▶ _Instructions for the task_:
Looking through the listing that follows, count every line with the string "benchmarks" and state the number alone.

▶ _The records_:
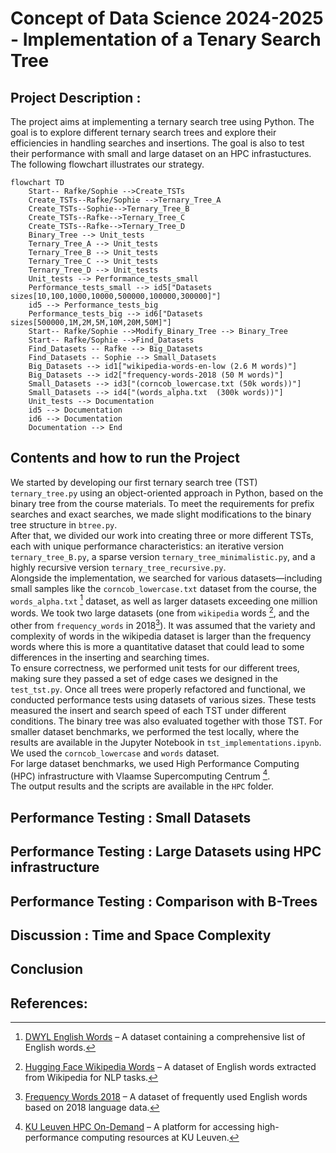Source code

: # Concept of Data Science 2024-2025 - Implementation of a Tenary Search Tree

## Project Description :
The project aims at implementing a ternary search tree using Python.
The goal is to explore different ternary search trees and explore their efficiencies in handling searches and insertions. The goal is also to test their performance with small and large dataset on an HPC infrastuctures. 
The following flowchart illustrates our strategy.
```mermaid
flowchart TD
    Start-- Rafke/Sophie -->Create_TSTs
    Create_TSTs--Rafke/Sophie -->Ternary_Tree_A
    Create_TSTs--Sophie-->Ternary_Tree_B
    Create_TSTs--Rafke-->Ternary_Tree_C
    Create_TSTs--Rafke-->Ternary_Tree_D
    Binary_Tree --> Unit_tests
    Ternary_Tree_A --> Unit_tests
    Ternary_Tree_B --> Unit_tests
    Ternary_Tree_C --> Unit_tests
    Ternary_Tree_D --> Unit_tests
    Unit_tests --> Performance_tests_small
    Performance_tests_small --> id5["Datasets sizes[10,100,1000,10000,500000,100000,300000]"]
    id5 --> Performance_tests_big
    Performance_tests_big --> id6["Datasets sizes[500000,1M,2M,5M,10M,20M,50M]"]
    Start-- Rafke/Sophie -->Modify_Binary_Tree --> Binary_Tree
    Start-- Rafke/Sophie -->Find_Datasets
    Find_Datasets -- Rafke --> Big_Datasets
    Find_Datasets -- Sophie --> Small_Datasets
    Big_Datasets --> id1["wikipedia-words-en-low (2.6 M words)"]
    Big_Datasets --> id2["frequency-words-2018 (50 M words)"]
    Small_Datasets --> id3["(corncob_lowercase.txt (50k words))"]
    Small_Datasets --> id4["(words_alpha.txt  (300k words))"]
    Unit_tests --> Documentation
    id5 --> Documentation
    id6 --> Documentation
    Documentation --> End
```

## Contents and how to run the Project
We started by developing our first ternary search tree (TST) `ternary_tree.py` using an object-oriented approach in Python, based on the binary tree from the course materials. To meet the requirements for prefix searches and exact searches, we made slight modifications to the binary tree structure in  `btree.py`. \
After that, we divided our work into creating three or more different TSTs, each with unique performance characteristics: an iterative version `ternary_tree_B.py`, a sparse version `ternary_tree_minimalistic.py`, and a highly recursive version `ternary_tree_recursive.py`. \
Alongside the implementation, we searched for various datasets—including small samples like the `corncob_lowercase.txt` dataset from the course, the `words_alpha.txt` [^1] dataset, as well as larger datasets exceeding one million words. We took two large datasets (one from `wikipedia` words [^2], and the other from `frequency_words` in 2018[^3]). It was assumed that the variety and complexity of words in the wikipedia dataset is larger than the frequency words where this is more a quantitative dataset that could lead to some differences in the inserting and searching times. \
To ensure correctness, we performed unit tests for our different trees, making sure they passed a set of edge cases we designed in the `test_tst.py`. Once all trees were properly refactored and functional, we conducted performance tests using datasets of various sizes. These tests measured the insert and search speed of each TST under different conditions. The binary tree was also evaluated together with those TST.
For smaller dataset benchmarks, we performed the test locally, where the results are available in the Jupyter Notebook in `tst_implementations.ipynb`. We used the `corncob_lowercase` and `words` dataset. \
For large dataset benchmarks, we used High Performance Computing (HPC) infrastructure with Vlaamse Supercomputing Centrum [^4]. \
The output results and the scripts are available in the `HPC` folder.

## Performance Testing : Small Datasets

## Performance Testing : Large Datasets using HPC infrastructure

## Performance Testing : Comparison with B-Trees

## Discussion : Time and Space Complexity

## Conclusion


## References:

[^1]: [DWYL English Words](https://github.com/dwyl/english-words/blob/master/words_alpha.txt) – A dataset containing a comprehensive list of English words.  
[^2]: [Hugging Face Wikipedia Words](https://huggingface.co/datasets/kossnocorp/wikipedia-words-en-low) – A dataset of English words extracted from Wikipedia for NLP tasks.  
[^3]: [Frequency Words 2018](https://huggingface.co/datasets/StephanAkkerman/frequency-words-2018) – A dataset of frequently used English words based on 2018 language data.  
[^4]: [KU Leuven HPC On-Demand](http://ondemand.hpc.kuleuven.be/) – A platform for accessing high-performance computing resources at KU Leuven.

▶ _Expected output_:
2